(Saved data entries)
=== Section Start ===

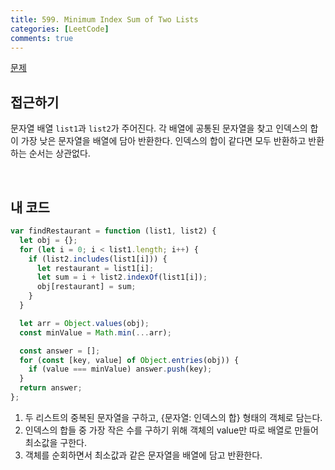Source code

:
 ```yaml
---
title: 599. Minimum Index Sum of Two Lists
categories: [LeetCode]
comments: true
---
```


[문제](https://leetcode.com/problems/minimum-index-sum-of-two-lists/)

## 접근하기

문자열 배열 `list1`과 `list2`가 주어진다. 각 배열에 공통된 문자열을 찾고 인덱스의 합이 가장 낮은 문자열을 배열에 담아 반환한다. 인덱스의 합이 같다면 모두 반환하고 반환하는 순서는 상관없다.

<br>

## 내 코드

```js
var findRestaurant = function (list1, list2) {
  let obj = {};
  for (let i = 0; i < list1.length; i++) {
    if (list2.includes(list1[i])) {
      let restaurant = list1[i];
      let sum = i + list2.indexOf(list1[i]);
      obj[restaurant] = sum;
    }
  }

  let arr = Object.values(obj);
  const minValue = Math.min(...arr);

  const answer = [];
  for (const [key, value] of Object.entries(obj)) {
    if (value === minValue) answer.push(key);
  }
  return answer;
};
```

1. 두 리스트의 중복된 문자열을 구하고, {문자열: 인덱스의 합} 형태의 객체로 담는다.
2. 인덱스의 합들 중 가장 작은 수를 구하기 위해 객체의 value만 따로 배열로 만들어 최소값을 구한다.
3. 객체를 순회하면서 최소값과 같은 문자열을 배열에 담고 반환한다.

=== Section End ===
=== Section Start ===

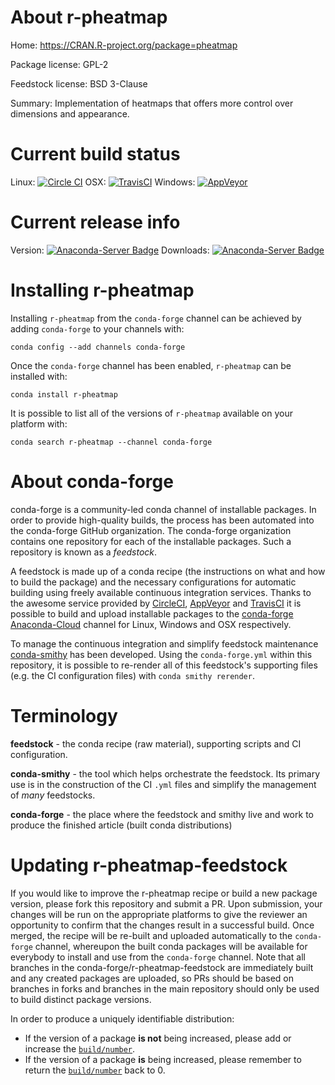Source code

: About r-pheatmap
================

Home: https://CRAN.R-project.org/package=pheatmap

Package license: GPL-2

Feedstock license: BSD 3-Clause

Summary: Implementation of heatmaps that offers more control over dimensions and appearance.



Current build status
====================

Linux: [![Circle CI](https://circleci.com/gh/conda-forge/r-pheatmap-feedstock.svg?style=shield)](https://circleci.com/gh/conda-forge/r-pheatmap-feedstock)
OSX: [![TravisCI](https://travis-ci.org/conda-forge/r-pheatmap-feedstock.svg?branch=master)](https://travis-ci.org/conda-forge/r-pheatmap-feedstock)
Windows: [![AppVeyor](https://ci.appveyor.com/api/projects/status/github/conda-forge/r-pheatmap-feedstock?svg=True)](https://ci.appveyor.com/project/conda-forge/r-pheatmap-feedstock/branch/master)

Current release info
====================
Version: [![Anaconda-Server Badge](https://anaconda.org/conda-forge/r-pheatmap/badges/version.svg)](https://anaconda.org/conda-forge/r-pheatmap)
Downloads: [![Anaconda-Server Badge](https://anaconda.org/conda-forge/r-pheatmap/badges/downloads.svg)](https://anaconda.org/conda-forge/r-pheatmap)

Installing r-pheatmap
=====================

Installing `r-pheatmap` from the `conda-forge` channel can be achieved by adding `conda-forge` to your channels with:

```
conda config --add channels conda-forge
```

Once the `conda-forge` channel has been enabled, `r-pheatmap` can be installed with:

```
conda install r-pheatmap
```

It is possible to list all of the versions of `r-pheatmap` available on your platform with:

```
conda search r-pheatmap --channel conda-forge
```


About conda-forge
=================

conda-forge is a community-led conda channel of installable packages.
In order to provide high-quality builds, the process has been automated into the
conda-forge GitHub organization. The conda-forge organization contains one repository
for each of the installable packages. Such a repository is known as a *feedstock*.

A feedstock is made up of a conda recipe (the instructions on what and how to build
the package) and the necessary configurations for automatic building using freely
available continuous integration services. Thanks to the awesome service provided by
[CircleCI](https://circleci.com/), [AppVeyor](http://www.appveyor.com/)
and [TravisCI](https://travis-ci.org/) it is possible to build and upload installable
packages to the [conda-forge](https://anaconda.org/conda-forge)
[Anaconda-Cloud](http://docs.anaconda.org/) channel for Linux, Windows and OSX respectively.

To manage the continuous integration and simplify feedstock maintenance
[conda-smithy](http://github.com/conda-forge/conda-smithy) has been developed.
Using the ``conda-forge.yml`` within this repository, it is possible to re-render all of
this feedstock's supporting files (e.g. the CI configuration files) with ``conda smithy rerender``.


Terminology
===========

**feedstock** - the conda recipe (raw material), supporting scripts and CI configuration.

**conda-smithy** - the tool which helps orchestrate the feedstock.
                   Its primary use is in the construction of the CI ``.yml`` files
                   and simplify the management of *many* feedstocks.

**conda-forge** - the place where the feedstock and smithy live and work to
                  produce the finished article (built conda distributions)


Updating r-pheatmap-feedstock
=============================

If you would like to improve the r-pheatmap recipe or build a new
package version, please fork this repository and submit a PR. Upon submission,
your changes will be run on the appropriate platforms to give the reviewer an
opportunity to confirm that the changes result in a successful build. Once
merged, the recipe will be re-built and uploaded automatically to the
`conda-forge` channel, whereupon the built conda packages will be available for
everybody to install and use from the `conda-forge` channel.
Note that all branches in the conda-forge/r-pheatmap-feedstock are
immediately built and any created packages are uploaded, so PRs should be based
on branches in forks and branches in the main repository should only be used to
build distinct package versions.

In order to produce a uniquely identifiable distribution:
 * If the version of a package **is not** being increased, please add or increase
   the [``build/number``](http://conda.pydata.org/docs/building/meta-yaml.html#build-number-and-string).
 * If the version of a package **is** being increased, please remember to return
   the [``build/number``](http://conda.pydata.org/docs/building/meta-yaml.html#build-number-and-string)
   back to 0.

=== Section End ===

EXERCISE INSTRUCTIONS
Proceeding from the line containing "Terminology" through the line containing "your changes will", transcribe the lines above exactly, both end lines included.

RESULT FOR THIS TASK
Terminology
===========

**feedstock** - the conda recipe (raw material), supporting scripts and CI configuration.

**conda-smithy** - the tool which helps orchestrate the feedstock.
                   Its primary use is in the construction of the CI ``.yml`` files
                   and simplify the management of *many* feedstocks.

**conda-forge** - the place where the feedstock and smithy live and work to
                  produce the finished article (built conda distributions)


Updating r-pheatmap-feedstock
=============================

If you would like to improve the r-pheatmap recipe or build a new
package version, please fork this repository and submit a PR. Upon submission,
your changes will be run on the appropriate platforms to give the reviewer an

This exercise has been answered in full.